WHAT THE EXERCISE ASKS:
Go through the listing and return every line with "vraiment" in it.

DATA LISTING:
○ ○ ○ ○ ○
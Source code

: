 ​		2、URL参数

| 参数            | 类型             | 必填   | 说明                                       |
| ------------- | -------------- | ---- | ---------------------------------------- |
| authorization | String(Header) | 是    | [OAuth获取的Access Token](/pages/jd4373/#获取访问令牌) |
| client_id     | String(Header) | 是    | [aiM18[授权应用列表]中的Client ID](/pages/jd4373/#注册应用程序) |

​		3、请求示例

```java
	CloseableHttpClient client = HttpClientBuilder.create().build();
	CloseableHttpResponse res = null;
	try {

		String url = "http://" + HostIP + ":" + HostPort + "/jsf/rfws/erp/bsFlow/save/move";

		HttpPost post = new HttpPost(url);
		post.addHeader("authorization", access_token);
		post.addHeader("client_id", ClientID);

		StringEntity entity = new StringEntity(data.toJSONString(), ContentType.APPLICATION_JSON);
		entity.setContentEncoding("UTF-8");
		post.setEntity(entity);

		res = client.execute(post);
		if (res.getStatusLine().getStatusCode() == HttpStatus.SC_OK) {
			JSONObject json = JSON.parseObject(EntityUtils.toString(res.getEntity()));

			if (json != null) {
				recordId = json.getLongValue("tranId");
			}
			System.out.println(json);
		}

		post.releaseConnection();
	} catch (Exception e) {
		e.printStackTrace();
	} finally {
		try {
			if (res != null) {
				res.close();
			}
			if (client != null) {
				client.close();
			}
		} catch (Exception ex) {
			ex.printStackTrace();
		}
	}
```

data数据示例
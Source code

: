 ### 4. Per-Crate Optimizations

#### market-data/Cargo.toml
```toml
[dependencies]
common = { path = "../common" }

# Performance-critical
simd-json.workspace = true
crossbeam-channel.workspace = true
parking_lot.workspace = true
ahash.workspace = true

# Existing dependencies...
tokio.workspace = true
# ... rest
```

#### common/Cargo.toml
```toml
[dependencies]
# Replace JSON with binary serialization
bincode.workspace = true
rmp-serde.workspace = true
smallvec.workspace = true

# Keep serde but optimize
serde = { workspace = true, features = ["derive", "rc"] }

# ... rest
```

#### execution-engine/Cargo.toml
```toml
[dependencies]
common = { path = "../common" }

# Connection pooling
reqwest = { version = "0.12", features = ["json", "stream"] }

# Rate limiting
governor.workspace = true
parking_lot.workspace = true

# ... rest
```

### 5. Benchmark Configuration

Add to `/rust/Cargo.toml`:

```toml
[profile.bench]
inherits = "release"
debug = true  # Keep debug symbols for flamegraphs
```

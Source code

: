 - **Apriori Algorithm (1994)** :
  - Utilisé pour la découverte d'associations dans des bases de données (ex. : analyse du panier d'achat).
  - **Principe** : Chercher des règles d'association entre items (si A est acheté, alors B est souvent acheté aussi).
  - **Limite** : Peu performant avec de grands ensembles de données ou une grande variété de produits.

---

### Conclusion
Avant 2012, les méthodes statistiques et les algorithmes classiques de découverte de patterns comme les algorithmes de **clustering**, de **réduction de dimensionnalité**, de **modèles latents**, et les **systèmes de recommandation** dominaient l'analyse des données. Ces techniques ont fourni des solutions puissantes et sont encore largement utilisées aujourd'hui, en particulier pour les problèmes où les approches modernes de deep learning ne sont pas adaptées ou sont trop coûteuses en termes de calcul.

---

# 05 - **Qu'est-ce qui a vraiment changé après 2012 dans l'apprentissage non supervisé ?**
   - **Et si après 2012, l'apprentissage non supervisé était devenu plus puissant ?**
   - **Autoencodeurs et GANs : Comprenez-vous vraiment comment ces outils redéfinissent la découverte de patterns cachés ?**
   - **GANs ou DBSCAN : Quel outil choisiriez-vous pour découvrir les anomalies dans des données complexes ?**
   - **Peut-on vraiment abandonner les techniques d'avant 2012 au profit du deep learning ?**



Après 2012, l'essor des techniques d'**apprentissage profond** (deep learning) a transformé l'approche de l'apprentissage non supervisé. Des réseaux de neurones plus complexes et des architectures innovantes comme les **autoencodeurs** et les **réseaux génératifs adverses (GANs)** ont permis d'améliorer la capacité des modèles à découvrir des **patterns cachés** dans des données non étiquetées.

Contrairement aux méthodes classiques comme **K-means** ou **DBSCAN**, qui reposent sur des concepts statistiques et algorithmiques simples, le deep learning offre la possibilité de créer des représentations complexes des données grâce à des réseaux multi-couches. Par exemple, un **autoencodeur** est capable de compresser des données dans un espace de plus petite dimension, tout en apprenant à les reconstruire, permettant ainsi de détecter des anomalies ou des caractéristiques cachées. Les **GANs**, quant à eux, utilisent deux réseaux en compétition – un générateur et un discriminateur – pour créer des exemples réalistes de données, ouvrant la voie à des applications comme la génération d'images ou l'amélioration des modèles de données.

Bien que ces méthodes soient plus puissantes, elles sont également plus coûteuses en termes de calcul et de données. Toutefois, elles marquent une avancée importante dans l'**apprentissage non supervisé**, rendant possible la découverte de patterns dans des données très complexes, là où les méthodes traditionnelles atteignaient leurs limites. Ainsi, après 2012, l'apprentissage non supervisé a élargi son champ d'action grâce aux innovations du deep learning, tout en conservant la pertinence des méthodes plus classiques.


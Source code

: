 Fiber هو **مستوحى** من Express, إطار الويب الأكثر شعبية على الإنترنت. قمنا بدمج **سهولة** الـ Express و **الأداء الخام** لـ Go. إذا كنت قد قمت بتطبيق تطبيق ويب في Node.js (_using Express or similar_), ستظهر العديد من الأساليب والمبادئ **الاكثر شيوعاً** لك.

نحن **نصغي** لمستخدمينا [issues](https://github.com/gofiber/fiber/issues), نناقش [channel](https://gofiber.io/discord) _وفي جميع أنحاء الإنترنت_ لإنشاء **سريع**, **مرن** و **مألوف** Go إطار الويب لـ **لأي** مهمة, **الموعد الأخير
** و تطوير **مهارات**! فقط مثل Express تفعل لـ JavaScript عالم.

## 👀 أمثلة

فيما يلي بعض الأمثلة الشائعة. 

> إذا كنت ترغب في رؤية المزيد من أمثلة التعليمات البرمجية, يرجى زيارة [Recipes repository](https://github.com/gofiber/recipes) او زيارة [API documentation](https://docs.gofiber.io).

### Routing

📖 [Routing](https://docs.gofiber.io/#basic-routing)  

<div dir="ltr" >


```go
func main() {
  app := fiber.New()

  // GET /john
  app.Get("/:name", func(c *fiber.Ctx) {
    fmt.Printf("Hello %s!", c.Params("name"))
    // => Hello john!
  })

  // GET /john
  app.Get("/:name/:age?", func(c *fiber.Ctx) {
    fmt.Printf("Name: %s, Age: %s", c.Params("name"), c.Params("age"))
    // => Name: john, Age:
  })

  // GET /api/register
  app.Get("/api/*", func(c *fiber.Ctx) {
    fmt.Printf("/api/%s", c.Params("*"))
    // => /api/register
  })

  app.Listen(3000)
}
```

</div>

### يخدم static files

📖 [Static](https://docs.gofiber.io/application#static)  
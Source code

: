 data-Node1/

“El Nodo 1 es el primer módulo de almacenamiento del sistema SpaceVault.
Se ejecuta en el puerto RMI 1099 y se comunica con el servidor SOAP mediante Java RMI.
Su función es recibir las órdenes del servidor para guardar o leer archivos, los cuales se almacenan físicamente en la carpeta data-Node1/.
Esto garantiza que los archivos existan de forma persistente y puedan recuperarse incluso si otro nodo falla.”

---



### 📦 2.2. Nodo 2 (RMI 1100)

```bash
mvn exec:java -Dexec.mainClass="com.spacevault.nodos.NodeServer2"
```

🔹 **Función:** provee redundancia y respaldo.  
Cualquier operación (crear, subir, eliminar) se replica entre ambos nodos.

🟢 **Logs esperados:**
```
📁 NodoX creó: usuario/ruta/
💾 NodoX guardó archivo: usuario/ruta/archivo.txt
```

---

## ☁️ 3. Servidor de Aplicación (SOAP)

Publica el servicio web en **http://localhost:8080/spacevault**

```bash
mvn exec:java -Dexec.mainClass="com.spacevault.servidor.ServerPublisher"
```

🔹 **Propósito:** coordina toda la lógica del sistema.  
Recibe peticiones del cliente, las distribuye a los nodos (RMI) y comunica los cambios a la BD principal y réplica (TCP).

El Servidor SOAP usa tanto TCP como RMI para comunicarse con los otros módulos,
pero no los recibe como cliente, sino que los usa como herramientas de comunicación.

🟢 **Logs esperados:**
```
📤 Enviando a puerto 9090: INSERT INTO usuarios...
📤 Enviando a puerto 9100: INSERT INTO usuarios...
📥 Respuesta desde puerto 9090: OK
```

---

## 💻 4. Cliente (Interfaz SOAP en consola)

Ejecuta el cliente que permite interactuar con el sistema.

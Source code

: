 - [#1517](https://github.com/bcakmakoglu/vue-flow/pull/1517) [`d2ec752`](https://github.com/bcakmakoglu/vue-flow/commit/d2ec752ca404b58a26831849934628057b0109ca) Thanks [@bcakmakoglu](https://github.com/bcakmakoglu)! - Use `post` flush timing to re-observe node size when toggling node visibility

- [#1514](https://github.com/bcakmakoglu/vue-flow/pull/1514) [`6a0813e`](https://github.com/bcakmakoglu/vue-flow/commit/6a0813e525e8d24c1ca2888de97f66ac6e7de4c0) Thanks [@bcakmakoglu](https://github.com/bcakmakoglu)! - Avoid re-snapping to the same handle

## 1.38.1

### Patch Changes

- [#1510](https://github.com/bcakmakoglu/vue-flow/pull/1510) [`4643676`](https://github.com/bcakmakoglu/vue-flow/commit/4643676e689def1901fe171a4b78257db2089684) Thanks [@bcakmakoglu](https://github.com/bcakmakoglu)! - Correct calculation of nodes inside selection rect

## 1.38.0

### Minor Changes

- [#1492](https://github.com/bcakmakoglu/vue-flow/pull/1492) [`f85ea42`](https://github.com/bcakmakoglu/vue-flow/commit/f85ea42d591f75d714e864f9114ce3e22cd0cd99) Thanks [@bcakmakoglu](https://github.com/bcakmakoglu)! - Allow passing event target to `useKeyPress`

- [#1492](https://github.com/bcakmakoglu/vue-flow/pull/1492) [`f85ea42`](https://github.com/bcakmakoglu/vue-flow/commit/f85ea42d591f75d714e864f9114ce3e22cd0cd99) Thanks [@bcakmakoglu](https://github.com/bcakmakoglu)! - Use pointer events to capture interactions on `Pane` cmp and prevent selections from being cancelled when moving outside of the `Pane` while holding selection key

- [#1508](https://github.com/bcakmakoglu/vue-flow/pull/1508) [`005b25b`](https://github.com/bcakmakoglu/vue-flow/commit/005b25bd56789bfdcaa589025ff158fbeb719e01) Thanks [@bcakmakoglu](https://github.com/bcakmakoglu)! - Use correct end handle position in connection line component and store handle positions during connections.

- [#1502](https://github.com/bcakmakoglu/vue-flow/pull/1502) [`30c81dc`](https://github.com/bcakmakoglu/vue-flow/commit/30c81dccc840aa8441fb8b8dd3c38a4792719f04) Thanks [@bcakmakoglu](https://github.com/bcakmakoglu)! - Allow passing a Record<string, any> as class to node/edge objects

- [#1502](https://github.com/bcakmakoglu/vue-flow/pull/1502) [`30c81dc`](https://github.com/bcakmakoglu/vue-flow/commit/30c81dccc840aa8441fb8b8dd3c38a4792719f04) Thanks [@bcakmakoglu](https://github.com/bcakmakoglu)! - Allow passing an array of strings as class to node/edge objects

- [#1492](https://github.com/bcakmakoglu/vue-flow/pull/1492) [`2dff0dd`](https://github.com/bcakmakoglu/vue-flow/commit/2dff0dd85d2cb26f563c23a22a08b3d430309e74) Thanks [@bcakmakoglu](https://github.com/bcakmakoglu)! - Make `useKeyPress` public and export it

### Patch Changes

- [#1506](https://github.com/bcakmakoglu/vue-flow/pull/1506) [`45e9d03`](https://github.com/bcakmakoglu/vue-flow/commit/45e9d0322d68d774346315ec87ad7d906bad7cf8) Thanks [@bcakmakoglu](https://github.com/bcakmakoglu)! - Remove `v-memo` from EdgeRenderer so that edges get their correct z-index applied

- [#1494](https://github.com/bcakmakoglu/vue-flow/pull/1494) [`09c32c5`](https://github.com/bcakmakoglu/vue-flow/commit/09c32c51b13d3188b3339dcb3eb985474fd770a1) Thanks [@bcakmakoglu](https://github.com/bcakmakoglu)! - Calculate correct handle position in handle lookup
○ ○ ○ ○ ○
ANSWER BOX:
# 05 - **Qu'est-ce qui a vraiment changé après 2012 dans l'apprentissage non supervisé ?**
   - **Autoencodeurs et GANs : Comprenez-vous vraiment comment ces outils redéfinissent la découverte de patterns cachés ?**
   - **Peut-on vraiment abandonner les techniques d'avant 2012 au profit du deep learning ?**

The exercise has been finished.